# HOW TO COMPLETE THIS TASK
Looking through the entries, count each line where the string "begin" occurs, and write only the total.

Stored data

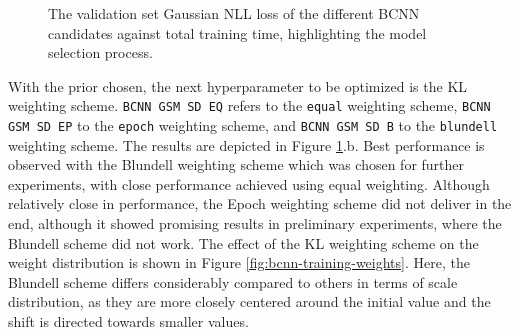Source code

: \begin{figure}[H]
	\centering
	\caption{The validation set Gaussian NLL loss of the different BCNN candidates against total training time, highlighting the model selection process.}
	\label{fig:convergence-bcnn}
\end{figure}

With the prior chosen, the next hyperparameter to be optimized is the KL weighting scheme. \texttt{BCNN GSM SD EQ} refers to the \texttt{equal} weighting scheme, \texttt{BCNN GSM SD EP} to the \texttt{epoch} weighting scheme, and \texttt{BCNN GSM SD B} to the \texttt{blundell} weighting scheme. The results are depicted in Figure \ref{fig:convergence-bcnn}.b. Best performance is observed with the Blundell weighting scheme which was chosen for further experiments, with close performance achieved using equal weighting. Although relatively close in performance, the Epoch weighting scheme did not deliver in the end, although it showed promising results in preliminary experiments, where the Blundell scheme did not work. The effect of the KL weighting scheme on the weight distribution is shown in Figure \ref{fig:bcnn-training-weights}. Here, the Blundell scheme differs considerably compared to others in terms of scale distribution, as they are more closely centered around the initial value and the shift is directed towards smaller values. 

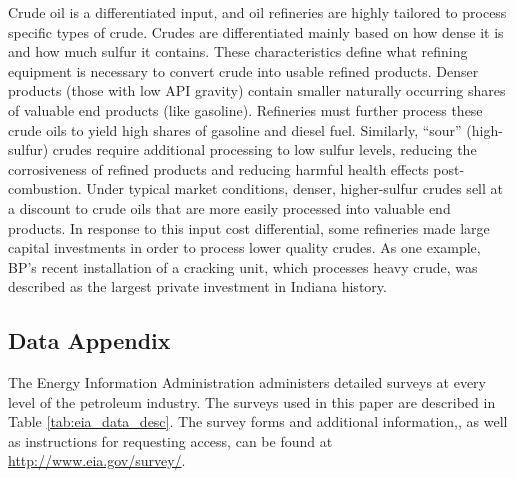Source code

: \documentclass[12pt]{article}
\begin{document}
Crude oil is a differentiated input, and oil refineries are highly tailored to process specific types of crude. Crudes are differentiated mainly based on how dense it is and how much sulfur it contains. These characteristics define what refining equipment is necessary to convert crude into usable refined products. Denser products (those with low API gravity) contain smaller naturally occurring shares of valuable end products (like gasoline). Refineries must further process these crude oils to yield high shares of gasoline and diesel fuel. Similarly, ``sour'' (high-sulfur) crudes require additional processing to low sulfur levels, reducing the corrosiveness of refined products and reducing harmful health effects post-combustion. Under typical market conditions, denser, higher-sulfur crudes sell at a discount to crude oils that are more easily processed into valuable end products. In response to this input cost differential, some refineries made large capital investments in order to process lower quality crudes. As one example, BP's recent installation of a cracking unit, which processes heavy crude, was described as the largest private investment in Indiana history.


\subsection{Data Appendix \label{App:Data}}
The Energy Information Administration administers detailed surveys at every level of the petroleum industry. The surveys used in this paper are described in Table \ref{tab:eia_data_desc}. The survey forms and additional information,, as well as instructions for requesting access, can be found at \href{http://www.eia.gov/survey/}{http://www.eia.gov/survey/}.
\end{document}
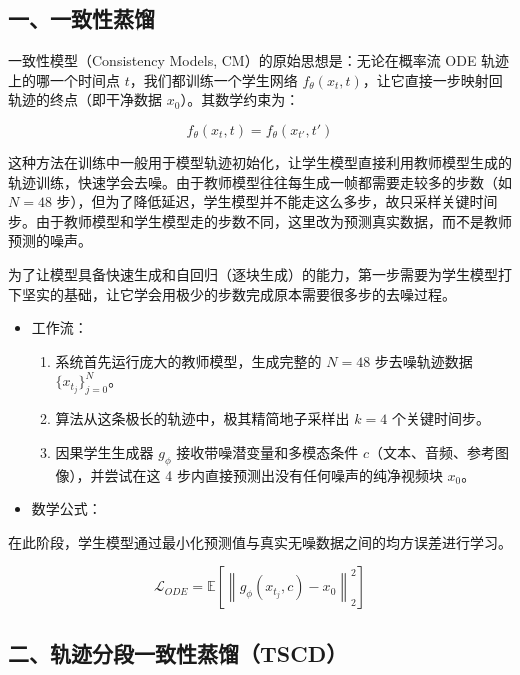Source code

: \hypertarget{ux4e00ux4e00ux81f4ux6027ux84b8ux998f}{%
\subsection{一、一致性蒸馏}\label{ux4e00ux4e00ux81f4ux6027ux84b8ux998f}}

一致性模型（Consistency Models, CM）的原始思想是：无论在概率流 ODE 轨迹上的哪一个时间点 \(t\)，我们都训练一个学生网络 \(f_\theta(x_t,t)\)，让它直接一步映射回轨迹的终点（即干净数据 \(x_0\)）。其数学约束为：

\[
f_\theta(x_t,t)=f_\theta(x_{t'},t')
\]

这种方法在训练中一般用于模型轨迹初始化，让学生模型直接利用教师模型生成的轨迹训练，快速学会去噪。由于教师模型往往每生成一帧都需要走较多的步数（如 \(N=48\) 步），但为了降低延迟，学生模型并不能走这么多步，故只采样关键时间步。由于教师模型和学生模型走的步数不同，这里改为预测真实数据，而不是教师预测的噪声。

为了让模型具备快速生成和自回归（逐块生成）的能力，第一步需要为学生模型打下坚实的基础，让它学会用极少的步数完成原本需要很多步的去噪过程。

\begin{itemize}
\tightlist
\item
  工作流：

  \begin{enumerate}
  \def\labelenumi{\arabic{enumi}.}
  \tightlist
  \item
    系统首先运行庞大的教师模型，生成完整的 \(N=48\) 步去噪轨迹数据 \(\{x_{t_j}\}_{j=0}^{N}\)。
  \item
    算法从这条极长的轨迹中，极其精简地子采样出 \(k=4\) 个关键时间步。
  \item
    因果学生生成器 \(g_\phi\) 接收带噪潜变量和多模态条件 \(c\)（文本、音频、参考图像），并尝试在这 4 步内直接预测出没有任何噪声的纯净视频块 \(x_0\)。
  \end{enumerate}
\item
  数学公式：
\end{itemize}

在此阶段，学生模型通过最小化预测值与真实无噪数据之间的均方误差进行学习。

\[
\mathcal{L}_{ODE}=\mathbb{E}\left[\left\|g_\phi(x_{t_j},c)-x_0\right\|_2^2\right]
\]

\hypertarget{ux4e8cux8f68ux8ff9ux5206ux6bb5ux4e00ux81f4ux6027ux84b8ux998ftscd}{%
\subsection{二、轨迹分段一致性蒸馏（TSCD）}\label{ux4e8cux8f68ux8ff9ux5206ux6bb5ux4e00ux81f4ux6027ux84b8ux998ftscd}}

# PROBLEM SOLUTION
4